Another problem is that if none of the sequence names exists the isCompatibleWithBySeqNames() reports TRUE. This is because is:

    names <- getSeqNames(this, unique = unique)
    namesO <- getSeqNames(other, unique = unique)
    idxs <- match(namesO, names)
    res <- all(diff(idxs) > 0, na.rm = TRUE)
    if (!res) {
        attr(res, "reason") <- "The ordering of sequence names does not match."
    }

all idxs are NA, which makes diff(idxs) > 0 all NA, which makes res == TRUE. Fix this.
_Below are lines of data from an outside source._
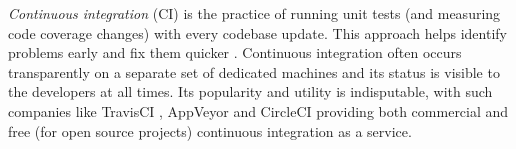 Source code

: \emph{Continuous integration} (CI) is the practice of running unit tests (and measuring code coverage changes) with every codebase update. This approach helps identify problems early and fix them quicker \cite{williams:2010:unit-tests-rock}. Continuous integration often occurs transparently on a separate set of dedicated machines and its status is visible to the developers at all times. Its popularity and utility is indisputable, with such companies like TravisCI \cite{travis:2017:homepage}, AppVeyor \cite{appveyor:2017:homepage} and CircleCI \cite{circleci:2017:homepage} providing both commercial and free (for open source projects) continuous integration as a service.
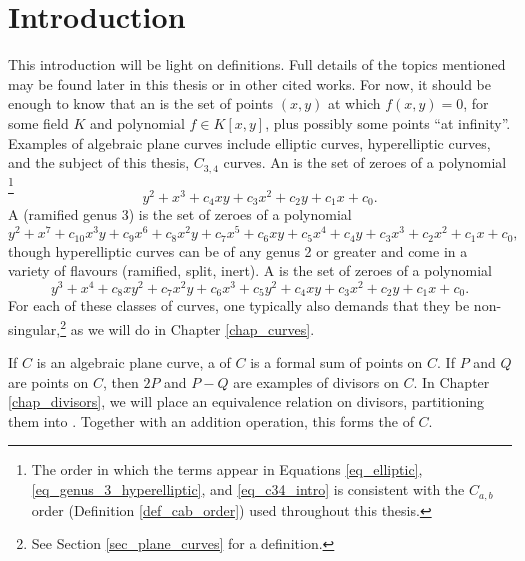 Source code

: 

\section{Introduction}

This introduction will be light on definitions.
Full details of the topics mentioned may be found later in this thesis or in other cited works.
For now, it should be enough to know that an  is the set of points $(x,y)$
at which $f(x, y) = 0$, for some field $K$ and polynomial $f \in K[x,y]$, plus possibly some points ``at infinity''.
Examples of algebraic plane curves include elliptic curves, hyperelliptic curves,
and the subject of this thesis, $C_{3,4}$ curves.
An  is the set of zeroes of a polynomial
\footnote{The order in which the terms appear in Equations
\ref{eq_elliptic}, \ref{eq_genus_3_hyperelliptic}, and \ref{eq_c34_intro}
is consistent with the $C_{a,b}$ order (Definition \ref{def_cab_order}) used throughout this thesis.}
\begin{equation}
  \label{eq_elliptic}
  y^2 + x^3 + c_4xy + c_3x^2 + c_2y + c_1x + c_0.
\end{equation}
A (ramified genus 3)  is the set of zeroes of a polynomial
\begin{equation}
  \label{eq_genus_3_hyperelliptic}
  y^2 + x^7 + c_{10}x^3y + c_9x^6 + c_8x^2y + c_7x^5 + c_6xy + c_5x^4 + c_4y + c_3x^3 + c_2x^2 + c_1x + c_0,
\end{equation}
though hyperelliptic curves can be of any genus 2 or greater and come in a variety of flavours (ramified, split, inert).
A  is the set of zeroes of a polynomial
\begin{equation}
  \label{eq_c34_intro}
  y^3 + x^4 + c_8xy^2 + c_7x^2y + c_6x^3 + c_5y^2 + c_4xy + c_3x^2 + c_2y + c_1x + c_0.
\end{equation}
For each of these classes of curves, one typically also demands that they be non-singular,\footnote{
See Section \ref{sec_plane_curves} for a definition.}
as we will do in Chapter \ref{chap_curves}.

If $C$ is an algebraic plane curve, a  of $C$ is a formal sum of points on $C$.
If $P$ and $Q$ are points on $C$, then $2P$ and $P - Q$ are examples of divisors on $C$.
In Chapter \ref{chap_divisors}, we will place an equivalence relation on divisors,
partitioning them into .
Together with an addition operation, this forms the  of $C$.



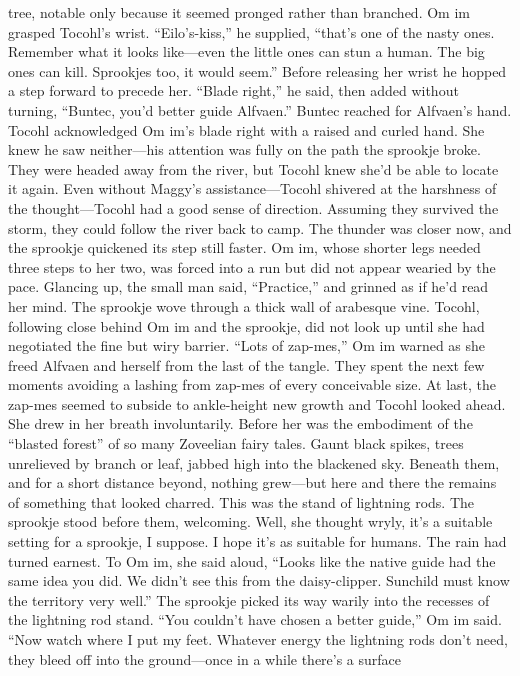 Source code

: \documentclass[9pt]{article}
\begin{document}
tree, notable only because it seemed pronged rather than branched.
Om im grasped Tocohl’s wrist. “Eilo’s-kiss,” he supplied, “that’s one of the nasty ones. Remember
what it looks like—even the little ones can stun a human. The big ones can kill. Sprookjes too, it would
seem.” Before releasing her wrist he hopped a step forward to precede her. “Blade right,” he said, then
added without turning, “Buntec, you’d better guide Alfvaen.”
Buntec reached for Alfvaen’s hand. Tocohl acknowledged Om im’s blade right with a raised and
curled hand. She knew he saw neither—his attention was fully on the path the sprookje broke.
They were headed away from the river, but Tocohl knew she’d be able to locate it again. Even
without Maggy’s assistance—Tocohl shivered at the harshness of the thought—Tocohl had a good sense
of direction. Assuming they survived the storm, they could follow the river back to camp.
The thunder was closer now, and the sprookje quickened its step still faster. Om im, whose shorter
legs needed three steps to her two, was forced into a run but did not appear wearied by the pace.
Glancing up, the small man said, “Practice,” and grinned as if he’d read her mind.
The sprookje wove through a thick wall of arabesque vine. Tocohl, following close behind Om im
and the sprookje, did not look up until she had negotiated the fine but wiry barrier. “Lots of zap-mes,”
Om im warned as she freed Alfvaen and herself from the last of the tangle. They spent the next few
moments avoiding a lashing from zap-mes of every conceivable size.
At last, the zap-mes seemed to subside to ankle-height new growth and Tocohl looked ahead. She
drew in her breath involuntarily. Before her was the embodiment of the “blasted forest” of so many
Zoveelian fairy tales.
Gaunt black spikes, trees unrelieved by branch or leaf, jabbed high into the blackened sky. Beneath
them, and for a short distance beyond, nothing grew—but here and there the remains of something that
looked charred. This was the stand of lightning rods. The sprookje stood before them, welcoming.
Well, she thought wryly, it’s a suitable setting for a sprookje, I suppose. I hope it’s as suitable for
humans. The rain had turned earnest.
To Om im, she said aloud, “Looks like the native guide had the same idea you did. We didn’t see
this from the daisy-clipper. Sunchild must know the territory very well.”
The sprookje picked its way warily into the recesses of the lightning rod stand.
“You couldn’t have chosen a better guide,” Om im said. “Now watch where I put my feet. Whatever
energy the lightning rods don’t need, they bleed off into the ground—once in a while there’s a surface
\end{document}
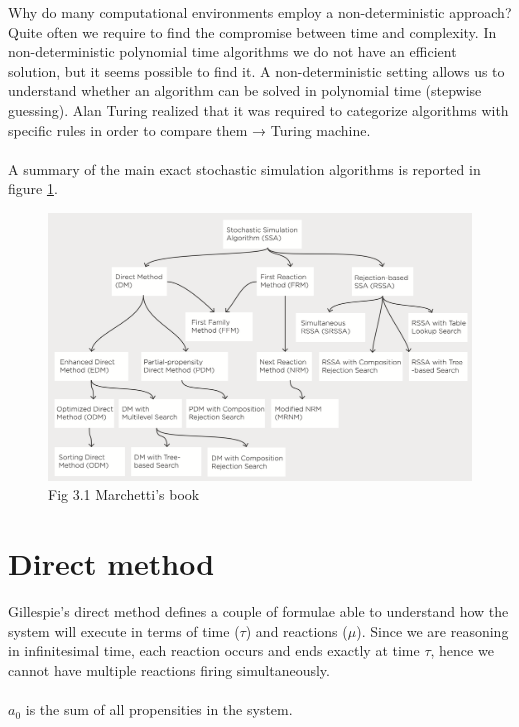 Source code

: \noindent
Why do many computational environments employ a non-deterministic approach? Quite often we require to find the compromise between time and complexity.
In non-deterministic polynomial time algorithms we do not have an efficient solution, but it seems possible to find it.
A non-deterministic setting allows us to understand whether an algorithm can be solved in polynomial time (stepwise guessing).
Alan Turing realized that it was required to categorize algorithms with specific rules in order to compare them → Turing machine.
\\
\\
\noindent
A summary of the main exact stochastic simulation algorithms is reported in figure \ref{fig:tree}.
\begin{figure}
  \centering
  \includegraphics[width=\textwidth]{tree_methods.png}
  \caption{Fig 3.1 Marchetti's book}
  \label{fig:tree}
\end{figure}

\section{Direct method}
Gillespie's direct method defines a couple of formulae able to understand how the system will execute in terms of time ($\tau$) and reactions ($\mu$).
Since we are reasoning in infinitesimal time, each reaction occurs and ends exactly at time $\tau$, hence we cannot have multiple reactions firing simultaneously.
\\
\\
\noindent
 $a_0$ is the sum of all propensities in the system.

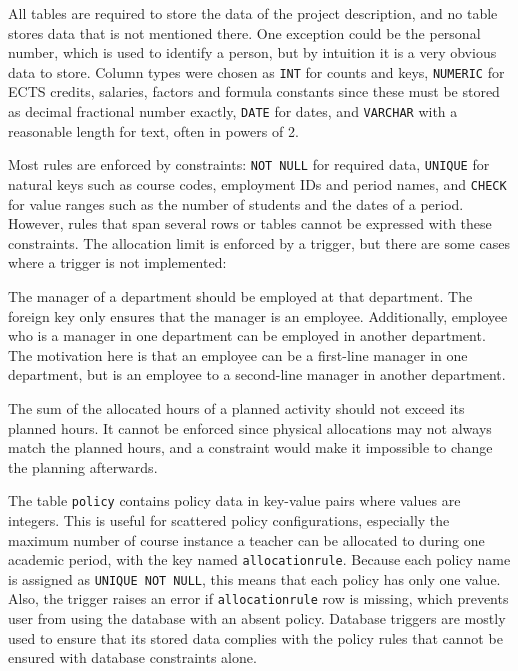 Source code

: \documentclass[a4paper]{scrartcl}
\renewcommand{\_}{\textunderscore\allowbreak}
\begin{document}
All tables are required to store the data of the project description, and no table stores data that is not mentioned there. One exception could be the personal number, which is used to identify a person, but by intuition it is a very obvious data to store. Column types were chosen as \texttt{INT} for counts and keys, \texttt{NUMERIC} for ECTS credits, salaries, factors and formula constants since these must be stored as decimal fractional number exactly, \texttt{DATE} for dates, and \texttt{VARCHAR} with a reasonable length for text, often in powers of 2.

Most rules are enforced by constraints: \texttt{NOT NULL} for required data, \texttt{UNIQUE} for natural keys such as course codes, employment IDs and period names, and \texttt{CHECK} for value ranges such as the number of students and the dates of a period. However, rules that span several rows or tables cannot be expressed with these constraints. The allocation limit is enforced by a trigger, but there are some cases where a trigger is not implemented:

The manager of a department should be employed at that department. The foreign key only ensures that the manager is an employee. Additionally, employee who is a manager in one department can be employed in another department. The motivation here is that an employee can be a first-line manager in one department, but is an employee to a second-line manager in another department.

The sum of the allocated hours of a planned activity should not exceed its planned hours. It cannot be enforced since physical allocations may not always match the planned hours, and a constraint would make it impossible to change the planning afterwards.

The table \texttt{policy} contains policy data in key-value pairs where values are integers. This is useful for scattered policy configurations, especially the maximum number of course instance a teacher can be allocated to during one academic period, with the key named \texttt{allocation\_rule}. Because each policy name is assigned as \texttt{UNIQUE NOT NULL}, this means that each policy has only one value. Also, the trigger raises an error if \texttt{allocation\_rule} row is missing, which prevents user from using the database with an absent policy. Database triggers are mostly used to ensure that its stored data complies with the policy rules that cannot be ensured with database constraints alone.
\end{document}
HenrikBengtsson commented 8 years ago

Added assertion of compatibility before returning BWA index set. Now we at least get:

> is <- buildBwaIndexSet(fa)
[2016-01-06 17:17:34] Exception: None of the sequence names matches.

  at #06. isCompatibleWithBySeqNames.SequenceContigsInterface(this, other,
              ...)
          - isCompatibleWithBySeqNames.SequenceContigsInterface() is in environment 'aroma.seq'

  at #05. isCompatibleWithBySeqNames(this, other, ...)
          - isCompatibleWithBySeqNames() is in environment 'aroma.seq'

  at #04. isCompatibleWith.FastaReferenceFile(this, res, mustWork = TRUE,
              verbose = less(verbose, 50))
          - isCompatibleWith.FastaReferenceFile() is in environment 'aroma.seq'

  at #03. isCompatibleWith(this, res, mustWork = TRUE, verbose = less(verbose,
              50))
          - isCompatibleWith() is in environment 'aroma.core'

  at #02. buildBwaIndexSet.FastaReferenceFile(fa)
          - buildBwaIndexSet.FastaReferenceFile() is in environment 'aroma.seq'

  at #01. buildBwaIndexSet(fa)
          - buildBwaIndexSet() is in environment 'aroma.seq'

Error: None of the sequence names matches.

Next step is to have it identify the other BWA index set, iff it exists, or otherwise generate a compatible one.